→ **WHAT YOU HAVE TO DO**: All lines holding the word "here" are to be copied from the records beneath.

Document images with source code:
━━━━━━

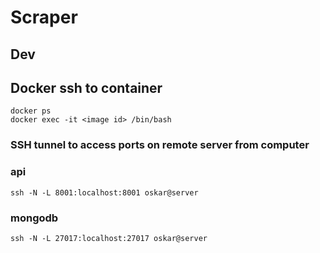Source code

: # Scraper


## Dev

## Docker ssh to container

```
docker ps
docker exec -it <image id> /bin/bash
```

### SSH tunnel to access ports on remote server from computer

### api
```
ssh -N -L 8001:localhost:8001 oskar@server
```

### mongodb
```
ssh -N -L 27017:localhost:27017 oskar@server
```
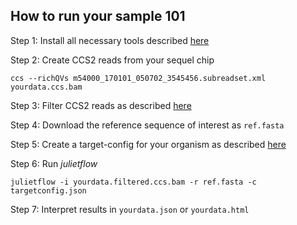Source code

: ## How to run your sample 101

Step 1: Install all necessary tools described [here](JULIETFLOW.md#dependencies)

Step 2: Create CCS2 reads from your sequel chip
```
ccs --richQVs m54000_170101_050702_3545456.subreadset.xml yourdata.ccs.bam
```

Step 3: Filter CCS2 reads as described [here](JULIETFLOW.md#filtering)

Step 4: Download the reference sequence of interest as `ref.fasta`

Step 5: Create a target-config for your organism as described [here](JULIET.md#target-configuration)

Step 6: Run *julietflow*
```
julietflow -i yourdata.filtered.ccs.bam -r ref.fasta -c targetconfig.json
```

Step 7: Interpret results in `yourdata.json` or `yourdata.html`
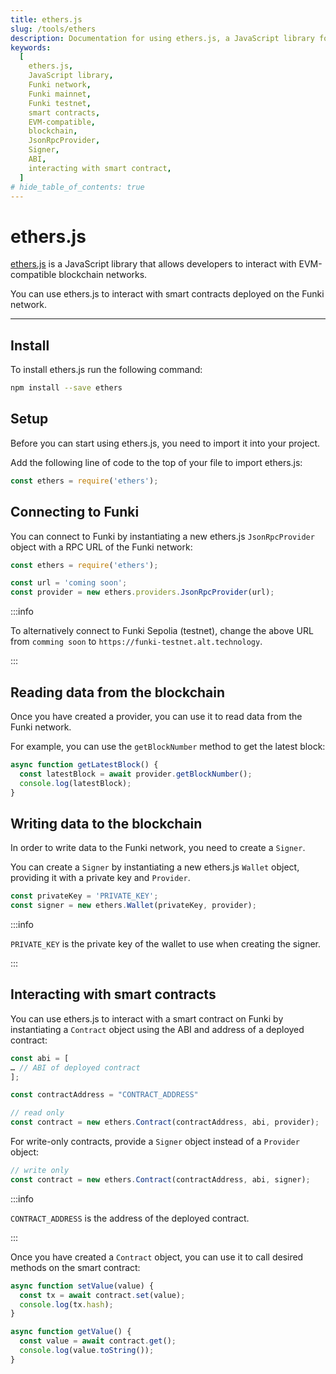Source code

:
 ```yaml
---
title: ethers.js
slug: /tools/ethers
description: Documentation for using ethers.js, a JavaScript library for EVM-compatible blockchain interactions. This page covers installation, setup, connecting to the Funki network, reading and writing blockchain data, and interacting with smart contracts.
keywords:
  [
    ethers.js,
    JavaScript library,
    Funki network,
    Funki mainnet,
    Funki testnet,
    smart contracts,
    EVM-compatible,
    blockchain,
    JsonRpcProvider,
    Signer,
    ABI,
    interacting with smart contract,
  ]
# hide_table_of_contents: true
---
```


# ethers.js

[ethers.js](https://docs.ethers.org/v5/) is a JavaScript library that allows developers to interact with EVM-compatible blockchain networks.

You can use ethers.js to interact with smart contracts deployed on the Funki network.

---

## Install

To install ethers.js run the following command:

```bash
npm install --save ethers
```

## Setup

Before you can start using ethers.js, you need to import it into your project.

Add the following line of code to the top of your file to import ethers.js:

```javascript
const ethers = require('ethers');
```

## Connecting to Funki

You can connect to Funki by instantiating a new ethers.js `JsonRpcProvider` object with a RPC URL of the Funki network:

```javascript
const ethers = require('ethers');

const url = 'coming soon';
const provider = new ethers.providers.JsonRpcProvider(url);
```

:::info

To alternatively connect to Funki Sepolia (testnet), change the above URL from `comming soon` to `https://funki-testnet.alt.technology`.

:::

## Reading data from the blockchain

Once you have created a provider, you can use it to read data from the Funki network.

For example, you can use the `getBlockNumber` method to get the latest block:

```javascript
async function getLatestBlock() {
  const latestBlock = await provider.getBlockNumber();
  console.log(latestBlock);
}
```

## Writing data to the blockchain

In order to write data to the Funki network, you need to create a `Signer`.

You can create a `Signer` by instantiating a new ethers.js `Wallet` object, providing it with a private key and `Provider`.

```javascript
const privateKey = 'PRIVATE_KEY';
const signer = new ethers.Wallet(privateKey, provider);
```

:::info

`PRIVATE_KEY` is the private key of the wallet to use when creating the signer.

:::

## Interacting with smart contracts

You can use ethers.js to interact with a smart contract on Funki by instantiating a `Contract` object using the ABI and address of a deployed contract:

```javascript
const abi = [
… // ABI of deployed contract
];

const contractAddress = "CONTRACT_ADDRESS"

// read only
const contract = new ethers.Contract(contractAddress, abi, provider);
```

For write-only contracts, provide a `Signer` object instead of a `Provider` object:

```javascript
// write only
const contract = new ethers.Contract(contractAddress, abi, signer);
```

:::info

`CONTRACT_ADDRESS` is the address of the deployed contract.

:::

Once you have created a `Contract` object, you can use it to call desired methods on the smart contract:

```javascript
async function setValue(value) {
  const tx = await contract.set(value);
  console.log(tx.hash);
}

async function getValue() {
  const value = await contract.get();
  console.log(value.toString());
}
```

━━━━━━

→ **ANSWER TO THE EXERCISE**:
Step 1: Install all necessary tools described [here](JULIETFLOW.md#dependencies)
Step 3: Filter CCS2 reads as described [here](JULIETFLOW.md#filtering)
Step 5: Create a target-config for your organism as described [here](JULIET.md#target-configuration)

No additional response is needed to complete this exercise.